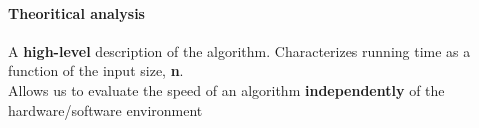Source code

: \documentclass{article}
\begin{document}
\begin{minipage}{0.45\textwidth}
\paragraph{Theoritical analysis}
\begin{flushleft}
A \textbf{high-level} description of the algorithm. Characterizes running time as a function of the input size, \textbf{n}.\\
Allows us to evaluate the speed of an algorithm \textbf{independently} of the hardware/software environment
\end{flushleft}
\end{minipage}
\begin{minipage}{0.45\textwidth}
\end{minipage}
\end{document}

### Brief
Reproduce the material exactly; keep pictures out.

### Response to the exercise
Source code

: \documentclass{article}
\begin{document}
\begin{minipage}{0.45\textwidth}
\paragraph{Theoritical analysis}
\begin{flushleft}
A \textbf{high-level} description of the algorithm. Characterizes running time as a function of the input size, \textbf{n}.\\
Allows us to evaluate the speed of an algorithm \textbf{independently} of the hardware/software environment
\end{flushleft}
\end{minipage}
\begin{minipage}{0.45\textwidth}
\end{minipage}
\end{document}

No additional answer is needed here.